WHAT IS EXPECTED: After going through the data below, state how many lines contain "presented", and nothing else.
*** Block opens ***
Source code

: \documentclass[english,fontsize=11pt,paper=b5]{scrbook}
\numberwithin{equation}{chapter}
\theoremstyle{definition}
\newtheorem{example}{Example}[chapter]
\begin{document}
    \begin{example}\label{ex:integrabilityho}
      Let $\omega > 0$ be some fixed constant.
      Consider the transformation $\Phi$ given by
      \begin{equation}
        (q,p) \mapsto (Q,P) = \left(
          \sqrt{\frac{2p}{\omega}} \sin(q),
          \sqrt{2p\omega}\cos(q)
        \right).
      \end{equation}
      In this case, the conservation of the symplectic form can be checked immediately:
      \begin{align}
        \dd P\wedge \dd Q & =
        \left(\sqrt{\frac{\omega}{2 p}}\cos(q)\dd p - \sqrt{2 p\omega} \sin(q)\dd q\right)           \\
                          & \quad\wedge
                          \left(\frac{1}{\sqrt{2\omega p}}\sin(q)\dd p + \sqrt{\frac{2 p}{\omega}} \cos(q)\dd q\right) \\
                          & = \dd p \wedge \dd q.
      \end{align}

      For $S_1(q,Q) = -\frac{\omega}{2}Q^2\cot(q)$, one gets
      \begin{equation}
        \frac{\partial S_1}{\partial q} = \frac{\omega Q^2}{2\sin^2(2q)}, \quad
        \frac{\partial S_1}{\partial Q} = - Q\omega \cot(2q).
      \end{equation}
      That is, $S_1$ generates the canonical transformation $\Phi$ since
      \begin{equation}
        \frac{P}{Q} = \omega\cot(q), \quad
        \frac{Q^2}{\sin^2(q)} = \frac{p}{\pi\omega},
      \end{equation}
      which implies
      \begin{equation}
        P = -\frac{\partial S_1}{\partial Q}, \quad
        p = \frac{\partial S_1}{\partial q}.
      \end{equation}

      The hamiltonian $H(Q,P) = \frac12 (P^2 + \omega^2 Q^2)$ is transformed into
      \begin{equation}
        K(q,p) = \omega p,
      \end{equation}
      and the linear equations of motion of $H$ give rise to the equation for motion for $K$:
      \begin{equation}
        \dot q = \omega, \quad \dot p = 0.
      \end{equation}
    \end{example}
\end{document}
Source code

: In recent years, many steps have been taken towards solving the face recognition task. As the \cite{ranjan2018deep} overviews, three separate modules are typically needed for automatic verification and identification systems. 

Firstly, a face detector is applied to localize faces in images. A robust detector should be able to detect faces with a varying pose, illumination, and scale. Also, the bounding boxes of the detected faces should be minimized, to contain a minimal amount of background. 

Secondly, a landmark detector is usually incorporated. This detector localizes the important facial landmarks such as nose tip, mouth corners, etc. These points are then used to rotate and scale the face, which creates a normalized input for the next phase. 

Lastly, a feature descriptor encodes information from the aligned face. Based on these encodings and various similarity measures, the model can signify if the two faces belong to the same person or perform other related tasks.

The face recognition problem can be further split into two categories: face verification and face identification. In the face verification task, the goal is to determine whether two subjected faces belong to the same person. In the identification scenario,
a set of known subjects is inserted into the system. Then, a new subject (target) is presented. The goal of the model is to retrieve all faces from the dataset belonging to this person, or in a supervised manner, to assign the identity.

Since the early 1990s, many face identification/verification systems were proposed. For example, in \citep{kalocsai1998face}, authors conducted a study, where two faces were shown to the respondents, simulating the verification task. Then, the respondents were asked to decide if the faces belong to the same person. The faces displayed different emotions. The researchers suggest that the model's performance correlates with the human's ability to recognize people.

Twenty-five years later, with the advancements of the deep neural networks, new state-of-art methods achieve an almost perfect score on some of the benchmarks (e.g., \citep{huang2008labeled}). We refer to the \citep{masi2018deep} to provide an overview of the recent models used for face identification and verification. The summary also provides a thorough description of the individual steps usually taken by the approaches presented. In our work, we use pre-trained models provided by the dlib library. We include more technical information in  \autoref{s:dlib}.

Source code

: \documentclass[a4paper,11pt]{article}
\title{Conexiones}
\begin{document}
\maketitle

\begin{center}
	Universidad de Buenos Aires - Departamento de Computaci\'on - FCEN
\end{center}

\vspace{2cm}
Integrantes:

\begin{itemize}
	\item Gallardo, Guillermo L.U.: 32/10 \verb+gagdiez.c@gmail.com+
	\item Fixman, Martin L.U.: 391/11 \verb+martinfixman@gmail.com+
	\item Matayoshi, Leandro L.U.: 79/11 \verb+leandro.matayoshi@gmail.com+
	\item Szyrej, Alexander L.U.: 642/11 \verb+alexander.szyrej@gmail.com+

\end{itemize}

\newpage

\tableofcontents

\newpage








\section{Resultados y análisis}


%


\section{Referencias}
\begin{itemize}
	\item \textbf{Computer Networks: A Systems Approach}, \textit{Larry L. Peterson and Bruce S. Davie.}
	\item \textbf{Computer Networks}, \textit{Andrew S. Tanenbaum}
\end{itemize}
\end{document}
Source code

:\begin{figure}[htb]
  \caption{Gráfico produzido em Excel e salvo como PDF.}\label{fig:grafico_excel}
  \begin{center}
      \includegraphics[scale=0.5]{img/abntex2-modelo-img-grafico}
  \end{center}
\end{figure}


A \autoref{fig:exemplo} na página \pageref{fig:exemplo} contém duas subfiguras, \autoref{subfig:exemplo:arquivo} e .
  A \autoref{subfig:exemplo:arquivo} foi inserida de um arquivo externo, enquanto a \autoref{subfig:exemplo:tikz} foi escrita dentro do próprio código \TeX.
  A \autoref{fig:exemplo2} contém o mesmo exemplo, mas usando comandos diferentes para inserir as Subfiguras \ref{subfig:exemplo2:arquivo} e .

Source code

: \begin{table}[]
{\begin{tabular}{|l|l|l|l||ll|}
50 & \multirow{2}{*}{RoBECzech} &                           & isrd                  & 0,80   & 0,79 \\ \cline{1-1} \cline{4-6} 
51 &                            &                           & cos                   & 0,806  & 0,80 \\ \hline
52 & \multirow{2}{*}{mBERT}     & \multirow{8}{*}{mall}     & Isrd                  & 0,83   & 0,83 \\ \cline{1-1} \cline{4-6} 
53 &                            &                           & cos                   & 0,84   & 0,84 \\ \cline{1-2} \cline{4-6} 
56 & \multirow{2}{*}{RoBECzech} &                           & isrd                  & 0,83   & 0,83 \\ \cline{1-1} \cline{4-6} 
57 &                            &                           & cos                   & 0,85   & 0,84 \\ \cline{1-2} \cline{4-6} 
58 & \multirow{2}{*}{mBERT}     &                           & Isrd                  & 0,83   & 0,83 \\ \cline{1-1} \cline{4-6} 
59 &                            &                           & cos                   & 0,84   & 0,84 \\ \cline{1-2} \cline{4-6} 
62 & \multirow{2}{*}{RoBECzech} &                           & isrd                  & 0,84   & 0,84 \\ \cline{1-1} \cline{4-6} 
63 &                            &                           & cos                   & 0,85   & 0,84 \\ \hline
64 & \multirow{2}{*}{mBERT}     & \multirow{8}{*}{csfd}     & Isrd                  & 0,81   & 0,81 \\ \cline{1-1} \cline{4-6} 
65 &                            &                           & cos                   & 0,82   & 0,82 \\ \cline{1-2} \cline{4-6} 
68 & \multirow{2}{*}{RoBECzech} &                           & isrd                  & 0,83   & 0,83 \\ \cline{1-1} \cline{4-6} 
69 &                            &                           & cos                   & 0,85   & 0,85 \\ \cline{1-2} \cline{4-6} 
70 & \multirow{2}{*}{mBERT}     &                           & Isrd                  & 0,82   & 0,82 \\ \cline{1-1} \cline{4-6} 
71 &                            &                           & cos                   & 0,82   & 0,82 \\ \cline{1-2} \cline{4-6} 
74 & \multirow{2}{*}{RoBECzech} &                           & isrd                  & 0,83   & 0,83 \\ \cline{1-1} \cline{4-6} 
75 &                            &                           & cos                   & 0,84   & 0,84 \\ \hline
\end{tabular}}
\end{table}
*** Block closes ***
ANSWER TO THIS PROBLEM: 2